The sale of construction aggregates business segment will enable the company to substantially accelerate the deleveraging and de-risking of its capital structure.
Natural Resource Partners’ Vision
Amid difficult coal market fundamentals, Natural Resource Partners is working on a strategic plan to strengthen its balance sheet and improve liquidity by deleveraging and de-risking its capital structure. As of Sep 30, 2018, long-term debt was $716.5 million, down from the 2017-end level of $729.6 million. The partnership also extended its debt maturities and repositioned itself for long-term growth. Also, the interest expenses in the first nine months of 2018 were $53.2 million, down 16.2% from the year-ago level of $63.5 million.
As of Sep 30, 2018, the company’s leverage ratio stands at 3.5, much lower than the peak ratio of 5.3 at the end of 2015. The company’s consistent focus on reducing its debt burden and increasing its liquidity position by divesting non-core assets and low-margin business will strengthen its financial standing going forward.
Oil & Gas Sector — Disinvestment
The divestiture of a particular business or part of a business or process is to monetize the non-core assets and weak-margin portfolios and to focus on projects that reap higher returns. The sale is in sync with the company’s strategy of focusing on ramping up and developing business in the core markets. Several companies in the Oil & Gas sector are reorganizing their portfolios and divesting non-core assets.

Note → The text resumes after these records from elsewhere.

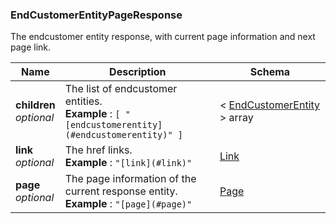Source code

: 
<a name="endcustomerentitypageresponse"></a>
### EndCustomerEntityPageResponse
The endcustomer entity response, with current page information and next page link.


|Name|Description|Schema|
|---|---|---|
|**children**  <br>*optional*|The list of endcustomer entities.  <br>**Example** : `[ "[endcustomerentity](#endcustomerentity)" ]`|< [EndCustomerEntity](EndCustomerEntity.md#endcustomerentity) > array|
|**link**  <br>*optional*|The href links.  <br>**Example** : `"[link](#link)"`|[Link](Link.md#link)|
|**page**  <br>*optional*|The page information of the current response entity.  <br>**Example** : `"[page](#page)"`|[Page](Page.md#page)|



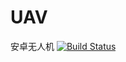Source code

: # UAV
安卓无人机
[![Build Status](https://dev.azure.com/G33UAV/UAV/_apis/build/status/G33Teams.UAV?branchName=master)](https://dev.azure.com/G33UAV/UAV/_build/latest?definitionId=8?branchName=master)

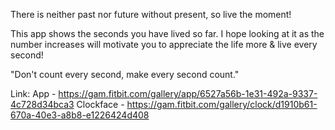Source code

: There is neither past nor future without present, so live the moment! 

This app shows the seconds you have lived so far. I hope looking at it as the number increases will motivate you to appreciate the life more & live every second!

"Don't count every second, make every second count."

Link:
App - https://gam.fitbit.com/gallery/app/6527a56b-1e31-492a-9337-4c728d34bca3
Clockface - https://gam.fitbit.com/gallery/clock/d1910b61-670a-40e3-a8b8-e1226424d408
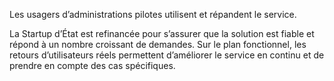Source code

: Les usagers d’administrations pilotes utilisent et répandent le service.

La Startup d’État est refinancée pour s’assurer que la solution est fiable et répond à un nombre croissant de demandes. Sur le plan fonctionnel, les retours d’utilisateurs réels permettent d’améliorer le service en continu et de prendre en compte des cas spécifiques.
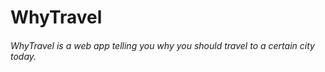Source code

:# WhyTravel

###### WhyTravel is a web app telling you why you should travel to a certain city today. 
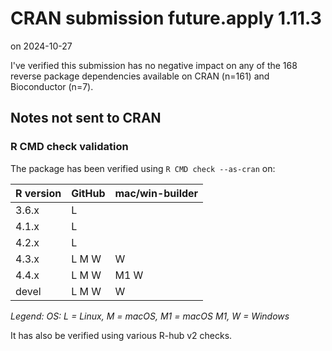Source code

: # CRAN submission future.apply 1.11.3

on 2024-10-27

I've verified this submission has no negative impact on any of the 168 reverse package dependencies available on CRAN (n=161) and Bioconductor (n=7).


## Notes not sent to CRAN

### R CMD check validation

The package has been verified using `R CMD check --as-cran` on:

| R version     | GitHub | mac/win-builder |
| ------------- | ------ | --------------- |
| 3.6.x         | L      |                 |
| 4.1.x         | L      |                 |
| 4.2.x         | L      |                 |
| 4.3.x         | L M W  |    W            |
| 4.4.x         | L M W  | M1 W            |
| devel         | L M W  |    W            |

*Legend: OS: L = Linux, M = macOS, M1 = macOS M1, W = Windows*

It has also be verified using various R-hub v2 checks.
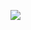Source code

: <p aligen="center">
  <img src="https://capsule-render.vercal.app/api?text=Hey. Everyone!😀&animation=fadeIn&type=waving&color=gradient&height=99"/>
</p>

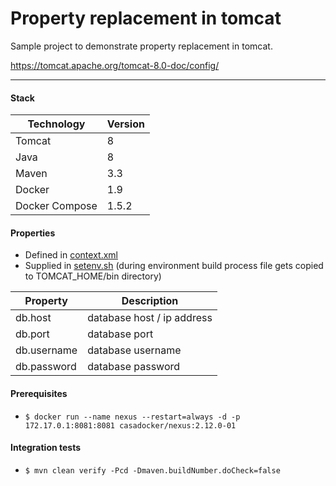 # Property replacement in tomcat
Sample project to demonstrate property replacement in tomcat.

https://tomcat.apache.org/tomcat-8.0-doc/config/
<hr/>

#### Stack
| **Technology** | **Version** |
| ------------- | ------------- |
| Tomcat | 8 |
| Java | 8 |
| Maven | 3.3 |
| Docker | 1.9 |
| Docker Compose | 1.5.2 |

#### Properties
 - Defined in [context.xml](src/main/webapp/META-INF/context.xml)
 - Supplied in [setenv.sh](src/main/docker/files/setenv.sh) (during environment build process file gets copied to TOMCAT_HOME/bin directory)

| **Property** | **Description** |
| ------------- | ------------- |
| db.host | database host / ip address |
| db.port | database port |
| db.username | database username |
| db.password | database password |

#### Prerequisites
* `$ docker run --name nexus --restart=always -d -p 172.17.0.1:8081:8081 casadocker/nexus:2.12.0-01`

#### Integration tests
* `$ mvn clean verify -Pcd -Dmaven.buildNumber.doCheck=false`
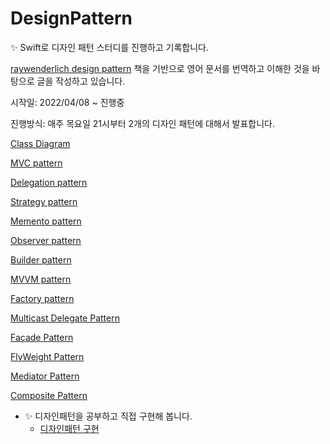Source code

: # DesignPattern

✨ Swift로 디자인 패턴 스터디를 진행하고 기록합니다. <p>
[raywenderlich design pattern](https://www.raywenderlich.com/books/design-patterns-by-tutorials) 책을 기반으로 영어 문서를 번역하고 이해한 것을 바탕으로 글을 작성하고 있습니다.

시작일: 2022/04/08 ~ 진행중 <p>
진행방식: 매주 목요일 21시부터 2개의 디자인 패턴에 대해서 발표합니다.


[Class Diagram](https://rldd.tistory.com/365)<p>
[MVC pattern](https://rldd.tistory.com/366)<p>
[Delegation pattern](https://rldd.tistory.com/366)<p>
[Strategy pattern](https://rldd.tistory.com/371)<p>
[Memento pattern](https://rldd.tistory.com/376)<p>
[Observer pattern](https://rldd.tistory.com/382)<p>
[Builder pattern](https://rldd.tistory.com/383)<p>
[MVVM pattern](https://rldd.tistory.com/384)<p>
[Factory pattern](https://rldd.tistory.com/394)<p>
[Multicast Delegate Pattern](https://rldd.tistory.com/447)<p>
[Facade Pattern](https://rldd.tistory.com/448)<p>
[FlyWeight Pattern](https://rldd.tistory.com/449)<p>
[Mediator Pattern](https://rldd.tistory.com/452)<p>
[Composite Pattern](https://rldd.tistory.com/453)<p>
  
  
* ✨ 디자인패턴을 공부하고 직접 구현해 봅니다. 
  * [디자인패턴 구현](https://github.com/lgvv/DesignPattern/tree/main/%EB%94%94%EC%9E%90%EC%9D%B8%ED%8C%A8%ED%84%B4%EA%B5%AC%ED%98%84)
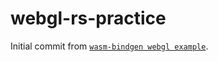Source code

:# webgl-rs-practice
Initial commit from [`wasm-bindgen webgl example`](https://github.com/rustwasm/wasm-bindgen/tree/master/examples/webgl).
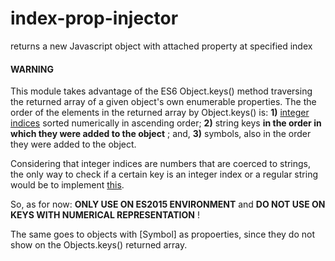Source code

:# index-prop-injector
returns a new Javascript object with attached property at specified index

#### **WARNING**

This module takes advantage of the ES6 Object.keys() method traversing the returned array of a given object's own enumerable properties.
The the order of the elements in the returned array by Object.keys() is: **1)** [integer indices](http://2ality.com/2015/10/property-traversal-order-es6.html#integer-indices) sorted numerically in ascending order;  **2)** string keys **in the order in which they were added to 
the object** ; and, **3)**  symbols, also in the order they were added to the object.

Considering that integer indices are numbers that are coerced to strings, the only way to check if a certain key is an integer index or a regular string would be to implement [this](http://www.ecma-international.org/ecma-262/5.1/#sec-15.4).

So, as for now: **ONLY USE ON ES2015 ENVIRONMENT** and **DO NOT USE ON KEYS WITH NUMERICAL REPRESENTATION** !

The same goes to objects with [Symbol] as propoerties, since they do not show on the Objects.keys() returned array.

To this end, Enbridge Inc. ENB recently inked a deal related to the sell-off of Enbridge Gas New Brunswick gas distribution business to Liberty Utilities (Canada) for C$331 million ($248.56 million). Also, on Oct 15, 2018, Equinor ASA EQNR intended to divest its 77.8% stake in the King Lear discovery on the Norwegian Continental Shelf (NCS) to Aker BP, for a total purchase consideration of $250 million.
Natural Resource Partners’ units have returned 54.7% in the past 12 months versus its industry’s decline of 7.8%.
Zacks Rank & Key Pick
Natural Resource Partners currently carries a Zacks Rank #3 (Hold). You can see the complete list of today’s Zacks #1 Rank (Strong Buy) stocks here.
CONSOL Coal Resources LP CCR holds a Zacks Rank #2 (Buy). The Zacks Consensus Estimate for current-year earnings has moved 4.7% north over the past 60 days to $2.25.